OECD says 130 countries agree to minimum 15 percent corporate tax rate
A total of 130 countries have agreed on a global tax reform that will ensure multinationals pay their fair share wherever they operate, the OECD said on Thursday, but some EU countries declined to join.
The Organization for Economic Co-operation and Development said in a statement that global companies, including US giants Google, Amazon, Facebook and Apple, would be taxed at a rate of at least 15 percent once the deal is implemented.
The new tax regime should add approximately $150 billion (€125 billion) to the state treasury worldwide.
“The framework updates key elements of the age-old international tax system, which is no longer fit for purpose in a globalized and digitized economy of the 21st century,” the OECD said.
The formal agreement follows an endorsement by the G7 group of rich countries at a meeting in Britain last month. Negotiations are now moving to a meeting of the G20 group of developed and emerging economies on July 9-10 in Venice, Italy.
US President Joe Biden said the latest deal “puts us a striking distance from a full global agreement to end the race to the bottom for corporate taxes.”
US Treasury Secretary Janet Yellet called it “historic.”
Germany, another tax reformist, praised it for taking a “colossal step toward tax justice”, and France said it was “the most important tax deal in a century”.

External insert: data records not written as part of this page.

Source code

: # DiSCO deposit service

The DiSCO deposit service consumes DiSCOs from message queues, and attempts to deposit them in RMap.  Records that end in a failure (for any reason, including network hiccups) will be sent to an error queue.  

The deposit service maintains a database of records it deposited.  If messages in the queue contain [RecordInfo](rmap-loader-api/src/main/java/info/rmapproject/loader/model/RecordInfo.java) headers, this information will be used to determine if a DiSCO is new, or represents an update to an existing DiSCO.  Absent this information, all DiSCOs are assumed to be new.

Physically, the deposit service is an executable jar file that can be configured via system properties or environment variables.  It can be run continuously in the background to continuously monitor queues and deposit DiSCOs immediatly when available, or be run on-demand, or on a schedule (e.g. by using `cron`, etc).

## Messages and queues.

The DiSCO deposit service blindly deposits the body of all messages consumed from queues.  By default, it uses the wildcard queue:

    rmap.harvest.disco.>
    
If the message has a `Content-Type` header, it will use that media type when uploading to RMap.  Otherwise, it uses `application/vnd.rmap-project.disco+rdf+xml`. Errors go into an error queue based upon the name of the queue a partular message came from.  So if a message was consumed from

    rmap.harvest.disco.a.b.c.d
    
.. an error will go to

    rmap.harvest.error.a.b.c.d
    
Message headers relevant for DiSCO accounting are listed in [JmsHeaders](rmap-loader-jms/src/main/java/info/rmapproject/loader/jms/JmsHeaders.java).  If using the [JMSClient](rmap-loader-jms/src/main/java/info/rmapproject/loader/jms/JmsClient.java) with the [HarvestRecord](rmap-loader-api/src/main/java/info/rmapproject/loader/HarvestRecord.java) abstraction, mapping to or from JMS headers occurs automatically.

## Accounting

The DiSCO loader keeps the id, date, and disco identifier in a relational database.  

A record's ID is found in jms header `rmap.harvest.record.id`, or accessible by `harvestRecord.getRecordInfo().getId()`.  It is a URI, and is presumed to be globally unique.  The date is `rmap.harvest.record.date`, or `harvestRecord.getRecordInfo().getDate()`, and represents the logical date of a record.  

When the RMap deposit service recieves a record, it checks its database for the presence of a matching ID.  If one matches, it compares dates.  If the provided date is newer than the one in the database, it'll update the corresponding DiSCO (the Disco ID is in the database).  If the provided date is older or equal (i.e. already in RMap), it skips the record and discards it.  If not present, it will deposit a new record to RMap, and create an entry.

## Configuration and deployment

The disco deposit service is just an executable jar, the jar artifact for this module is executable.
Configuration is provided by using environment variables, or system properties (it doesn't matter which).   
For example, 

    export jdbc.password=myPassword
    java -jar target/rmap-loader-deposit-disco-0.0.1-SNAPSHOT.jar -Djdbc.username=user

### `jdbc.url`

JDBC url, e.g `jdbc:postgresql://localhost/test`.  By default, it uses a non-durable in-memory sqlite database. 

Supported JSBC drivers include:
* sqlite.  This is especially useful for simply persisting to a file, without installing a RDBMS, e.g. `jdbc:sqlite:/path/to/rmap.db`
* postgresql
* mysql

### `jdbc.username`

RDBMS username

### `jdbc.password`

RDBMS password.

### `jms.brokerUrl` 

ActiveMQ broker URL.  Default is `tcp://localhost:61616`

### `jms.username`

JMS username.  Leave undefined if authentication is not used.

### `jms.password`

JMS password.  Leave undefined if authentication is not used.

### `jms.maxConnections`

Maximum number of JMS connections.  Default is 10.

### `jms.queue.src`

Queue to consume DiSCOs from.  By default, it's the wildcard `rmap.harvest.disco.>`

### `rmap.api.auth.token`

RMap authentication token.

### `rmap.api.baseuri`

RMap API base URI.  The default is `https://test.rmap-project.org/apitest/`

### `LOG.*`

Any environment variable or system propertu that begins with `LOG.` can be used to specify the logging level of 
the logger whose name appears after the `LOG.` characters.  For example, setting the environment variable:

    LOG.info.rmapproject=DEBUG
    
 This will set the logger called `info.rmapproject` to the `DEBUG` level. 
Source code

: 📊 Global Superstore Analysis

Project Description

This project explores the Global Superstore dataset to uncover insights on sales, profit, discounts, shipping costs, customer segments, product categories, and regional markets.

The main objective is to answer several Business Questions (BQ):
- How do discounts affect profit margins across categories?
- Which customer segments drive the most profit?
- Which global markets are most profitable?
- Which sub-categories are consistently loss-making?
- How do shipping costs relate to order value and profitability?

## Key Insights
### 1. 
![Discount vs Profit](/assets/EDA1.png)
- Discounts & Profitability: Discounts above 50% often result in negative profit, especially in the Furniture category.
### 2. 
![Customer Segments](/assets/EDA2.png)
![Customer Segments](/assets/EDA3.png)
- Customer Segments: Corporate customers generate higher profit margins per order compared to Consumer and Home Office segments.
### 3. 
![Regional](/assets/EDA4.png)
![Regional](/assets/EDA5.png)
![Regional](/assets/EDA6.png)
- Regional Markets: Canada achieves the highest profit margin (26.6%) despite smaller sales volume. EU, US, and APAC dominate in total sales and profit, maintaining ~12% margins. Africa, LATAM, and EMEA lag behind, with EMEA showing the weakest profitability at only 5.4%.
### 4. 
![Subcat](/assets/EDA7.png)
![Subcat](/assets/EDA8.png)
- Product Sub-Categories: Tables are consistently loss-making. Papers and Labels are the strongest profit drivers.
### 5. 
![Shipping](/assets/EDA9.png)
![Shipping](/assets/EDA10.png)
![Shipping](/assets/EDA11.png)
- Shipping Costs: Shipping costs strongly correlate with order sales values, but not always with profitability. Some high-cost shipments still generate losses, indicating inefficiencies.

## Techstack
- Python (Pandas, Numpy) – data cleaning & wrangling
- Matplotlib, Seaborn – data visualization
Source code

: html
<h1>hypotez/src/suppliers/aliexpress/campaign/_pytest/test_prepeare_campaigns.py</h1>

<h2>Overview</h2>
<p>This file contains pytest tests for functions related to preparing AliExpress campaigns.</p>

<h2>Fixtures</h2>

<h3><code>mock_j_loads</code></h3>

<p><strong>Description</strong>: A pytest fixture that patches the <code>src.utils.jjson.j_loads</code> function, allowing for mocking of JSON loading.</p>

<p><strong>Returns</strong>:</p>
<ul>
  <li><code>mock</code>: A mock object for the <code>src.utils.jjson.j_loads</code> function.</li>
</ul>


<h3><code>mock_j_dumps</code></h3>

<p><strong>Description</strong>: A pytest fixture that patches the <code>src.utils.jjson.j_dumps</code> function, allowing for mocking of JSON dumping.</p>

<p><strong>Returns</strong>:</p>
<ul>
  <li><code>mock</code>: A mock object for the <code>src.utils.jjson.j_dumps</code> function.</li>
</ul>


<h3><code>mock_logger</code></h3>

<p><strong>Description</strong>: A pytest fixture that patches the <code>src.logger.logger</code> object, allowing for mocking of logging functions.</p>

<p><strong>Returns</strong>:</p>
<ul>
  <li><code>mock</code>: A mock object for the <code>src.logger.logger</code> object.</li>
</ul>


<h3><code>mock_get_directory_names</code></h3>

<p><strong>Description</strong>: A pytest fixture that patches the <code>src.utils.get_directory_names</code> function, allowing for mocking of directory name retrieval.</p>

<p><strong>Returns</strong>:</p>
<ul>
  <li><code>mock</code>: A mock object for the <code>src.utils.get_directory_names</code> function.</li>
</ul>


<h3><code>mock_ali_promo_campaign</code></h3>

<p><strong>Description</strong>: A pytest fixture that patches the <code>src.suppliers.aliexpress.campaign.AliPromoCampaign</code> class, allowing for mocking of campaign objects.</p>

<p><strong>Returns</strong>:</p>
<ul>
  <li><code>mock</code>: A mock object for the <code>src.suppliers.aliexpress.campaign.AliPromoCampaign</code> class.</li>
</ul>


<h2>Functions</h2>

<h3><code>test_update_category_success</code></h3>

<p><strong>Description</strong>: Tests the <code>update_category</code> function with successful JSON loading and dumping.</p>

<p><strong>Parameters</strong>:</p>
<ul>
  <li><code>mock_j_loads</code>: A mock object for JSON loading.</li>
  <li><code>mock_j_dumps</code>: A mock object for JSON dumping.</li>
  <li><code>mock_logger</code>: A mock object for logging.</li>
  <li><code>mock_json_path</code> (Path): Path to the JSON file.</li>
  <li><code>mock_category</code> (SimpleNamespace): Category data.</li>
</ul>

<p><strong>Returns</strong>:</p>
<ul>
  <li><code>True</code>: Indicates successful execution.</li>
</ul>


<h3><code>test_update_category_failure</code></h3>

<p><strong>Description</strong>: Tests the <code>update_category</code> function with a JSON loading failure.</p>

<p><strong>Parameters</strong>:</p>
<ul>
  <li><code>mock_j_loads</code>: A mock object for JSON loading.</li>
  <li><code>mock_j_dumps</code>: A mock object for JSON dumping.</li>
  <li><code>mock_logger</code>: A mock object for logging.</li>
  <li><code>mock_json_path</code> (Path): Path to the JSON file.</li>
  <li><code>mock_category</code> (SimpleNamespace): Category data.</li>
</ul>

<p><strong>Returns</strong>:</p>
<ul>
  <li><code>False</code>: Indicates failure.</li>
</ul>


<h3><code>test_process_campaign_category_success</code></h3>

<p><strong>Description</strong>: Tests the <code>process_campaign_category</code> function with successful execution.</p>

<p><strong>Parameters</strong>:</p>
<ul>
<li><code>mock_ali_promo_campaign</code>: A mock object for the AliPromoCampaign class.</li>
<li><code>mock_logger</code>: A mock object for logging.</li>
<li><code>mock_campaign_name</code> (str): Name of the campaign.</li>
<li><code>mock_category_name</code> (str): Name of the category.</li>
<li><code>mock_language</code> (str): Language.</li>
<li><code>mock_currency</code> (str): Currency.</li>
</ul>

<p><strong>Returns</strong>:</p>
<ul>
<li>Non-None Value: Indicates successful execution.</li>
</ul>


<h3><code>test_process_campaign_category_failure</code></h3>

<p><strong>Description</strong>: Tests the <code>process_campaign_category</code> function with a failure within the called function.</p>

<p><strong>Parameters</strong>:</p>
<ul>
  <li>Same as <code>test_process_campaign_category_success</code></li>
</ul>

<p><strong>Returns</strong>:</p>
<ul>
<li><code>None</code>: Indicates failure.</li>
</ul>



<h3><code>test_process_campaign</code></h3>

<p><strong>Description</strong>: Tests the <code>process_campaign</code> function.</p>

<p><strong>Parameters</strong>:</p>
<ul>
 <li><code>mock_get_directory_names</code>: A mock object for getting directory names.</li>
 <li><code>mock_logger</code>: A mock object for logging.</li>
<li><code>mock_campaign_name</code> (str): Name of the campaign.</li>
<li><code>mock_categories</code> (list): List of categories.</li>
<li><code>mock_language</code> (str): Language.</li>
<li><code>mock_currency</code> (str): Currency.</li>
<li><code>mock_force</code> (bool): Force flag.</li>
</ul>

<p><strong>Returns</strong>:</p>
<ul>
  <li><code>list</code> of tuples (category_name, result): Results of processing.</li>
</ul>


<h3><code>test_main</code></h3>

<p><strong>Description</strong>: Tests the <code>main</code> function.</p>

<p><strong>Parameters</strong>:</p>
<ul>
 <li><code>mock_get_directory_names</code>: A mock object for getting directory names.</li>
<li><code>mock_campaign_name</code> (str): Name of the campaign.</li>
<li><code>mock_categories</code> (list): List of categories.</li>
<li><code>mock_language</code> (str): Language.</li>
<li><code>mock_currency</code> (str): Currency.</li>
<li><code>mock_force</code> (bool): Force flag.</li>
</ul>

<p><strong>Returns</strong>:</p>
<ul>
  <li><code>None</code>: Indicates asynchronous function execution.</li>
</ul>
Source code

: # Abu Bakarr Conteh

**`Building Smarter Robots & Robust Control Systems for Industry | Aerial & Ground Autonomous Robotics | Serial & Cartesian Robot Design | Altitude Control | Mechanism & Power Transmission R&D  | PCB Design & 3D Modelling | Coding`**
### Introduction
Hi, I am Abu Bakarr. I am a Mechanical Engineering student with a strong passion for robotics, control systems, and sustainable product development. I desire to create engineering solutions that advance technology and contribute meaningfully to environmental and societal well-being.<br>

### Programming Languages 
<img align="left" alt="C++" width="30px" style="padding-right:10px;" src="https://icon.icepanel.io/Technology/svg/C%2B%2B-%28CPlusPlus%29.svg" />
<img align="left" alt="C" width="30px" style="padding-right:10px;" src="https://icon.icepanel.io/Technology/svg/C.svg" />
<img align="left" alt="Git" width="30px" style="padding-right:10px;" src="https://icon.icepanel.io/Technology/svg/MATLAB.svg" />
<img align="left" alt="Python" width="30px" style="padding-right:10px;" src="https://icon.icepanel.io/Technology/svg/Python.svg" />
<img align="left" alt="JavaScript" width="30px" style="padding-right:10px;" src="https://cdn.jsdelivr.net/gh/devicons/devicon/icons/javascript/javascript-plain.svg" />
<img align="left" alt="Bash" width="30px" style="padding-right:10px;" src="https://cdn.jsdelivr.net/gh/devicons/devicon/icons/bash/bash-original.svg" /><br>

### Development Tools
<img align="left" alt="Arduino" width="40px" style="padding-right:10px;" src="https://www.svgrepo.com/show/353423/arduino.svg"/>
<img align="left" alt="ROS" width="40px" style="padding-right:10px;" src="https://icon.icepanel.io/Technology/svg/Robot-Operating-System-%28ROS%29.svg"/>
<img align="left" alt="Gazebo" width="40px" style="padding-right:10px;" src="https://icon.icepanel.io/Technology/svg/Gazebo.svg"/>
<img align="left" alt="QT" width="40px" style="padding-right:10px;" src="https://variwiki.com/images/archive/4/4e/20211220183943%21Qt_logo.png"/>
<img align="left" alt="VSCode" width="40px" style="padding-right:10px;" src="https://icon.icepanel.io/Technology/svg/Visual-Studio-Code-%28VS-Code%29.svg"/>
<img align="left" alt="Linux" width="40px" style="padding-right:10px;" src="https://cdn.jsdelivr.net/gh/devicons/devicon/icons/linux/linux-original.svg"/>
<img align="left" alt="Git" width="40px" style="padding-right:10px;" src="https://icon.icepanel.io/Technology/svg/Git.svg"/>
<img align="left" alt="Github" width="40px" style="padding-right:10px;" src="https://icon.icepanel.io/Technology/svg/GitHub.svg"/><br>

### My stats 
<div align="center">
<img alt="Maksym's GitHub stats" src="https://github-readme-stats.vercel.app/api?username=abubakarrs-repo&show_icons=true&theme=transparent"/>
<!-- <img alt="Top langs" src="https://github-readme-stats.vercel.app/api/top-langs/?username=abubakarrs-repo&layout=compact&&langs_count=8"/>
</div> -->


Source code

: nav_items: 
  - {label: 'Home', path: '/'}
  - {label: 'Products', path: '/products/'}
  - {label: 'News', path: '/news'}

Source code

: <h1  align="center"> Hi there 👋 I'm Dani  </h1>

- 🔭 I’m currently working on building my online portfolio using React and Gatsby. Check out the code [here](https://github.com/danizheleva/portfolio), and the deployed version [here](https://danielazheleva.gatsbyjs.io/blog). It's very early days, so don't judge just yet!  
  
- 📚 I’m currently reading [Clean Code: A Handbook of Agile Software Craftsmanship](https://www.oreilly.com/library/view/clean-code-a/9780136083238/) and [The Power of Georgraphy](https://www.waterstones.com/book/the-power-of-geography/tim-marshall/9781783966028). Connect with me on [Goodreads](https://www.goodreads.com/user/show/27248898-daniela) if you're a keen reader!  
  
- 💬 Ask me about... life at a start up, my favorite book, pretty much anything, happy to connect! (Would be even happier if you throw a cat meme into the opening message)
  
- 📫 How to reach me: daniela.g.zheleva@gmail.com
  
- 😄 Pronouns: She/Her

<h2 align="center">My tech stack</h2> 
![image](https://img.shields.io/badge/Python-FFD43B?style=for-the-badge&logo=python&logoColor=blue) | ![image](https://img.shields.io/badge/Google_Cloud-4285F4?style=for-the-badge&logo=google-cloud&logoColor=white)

British Chancellor of the Exchequer Rishi Sunak, whose country currently holds the G7 presidency, said: “The fact that 130 countries around the world, including the entire G20, are now on board marks a further step in our mission to global tax reform”.
French Finance Minister Bruno Le Maire said at a press conference: “I welcome this huge step. It is the most important international tax deal reached [in] a century”.
‘In everyone’s interest’
But the European Union’s low-tax countries, Ireland and Hungary, refused to agree to the agreement reached in the OECD framework, the organization said, highlighting ongoing divisions over global taxes.
Both countries are part of a group of EU countries, including Luxembourg and Poland, that relied on low tax rates to attract multinationals and build their economies.
Ireland, home to tech giants Facebook, Google and Apple, has a corporate tax rate of just 12.5 percent.
Irish Finance Minister Paschal Donohoe has warned Ireland could lose 20 percent of its business income under the new rules.
Nine of the 139 participants in the talks have so far not signed the agreement.
But China, whose position has been closely watched as it offers tax breaks to key sectors, approved the agreement.
“It is in everyone’s interest that we reach a final agreement between all members of the Inclusive Framework later this year,” said OECD Secretary General Mathias Cormann.
“This package doesn’t eliminate tax competition, as it shouldn’t, but it does set multilaterally agreed restrictions,” Cormann said, adding that “it also caters to the various interests at the negotiating table, including those of small economies and developing economies.” jurisdictions.”.
‘More just’ world economy
Finance chiefs have characterized a minimum tax as necessary to stop competition between countries over who can offer multinationals the lowest rate.
For Biden, a global tax deal will help maintain U.S. competitiveness as he has proposed raising domestic corporate taxes to pay for an infrastructure and jobs program with a price tag of about $2 trillion.
Biden praised an “important step in advancing the global economy to be more just for workers and middle-class families in the United States and around the world.”
He noted that the countries that have signed up make up more than 90 percent of the global economy.
The OECD statement said the package will “provide much-needed support to governments that need to generate the necessary revenue” to set their budgets and invest in measures to support the post-Covid recovery.
An implementation agreement is scheduled for October, it said.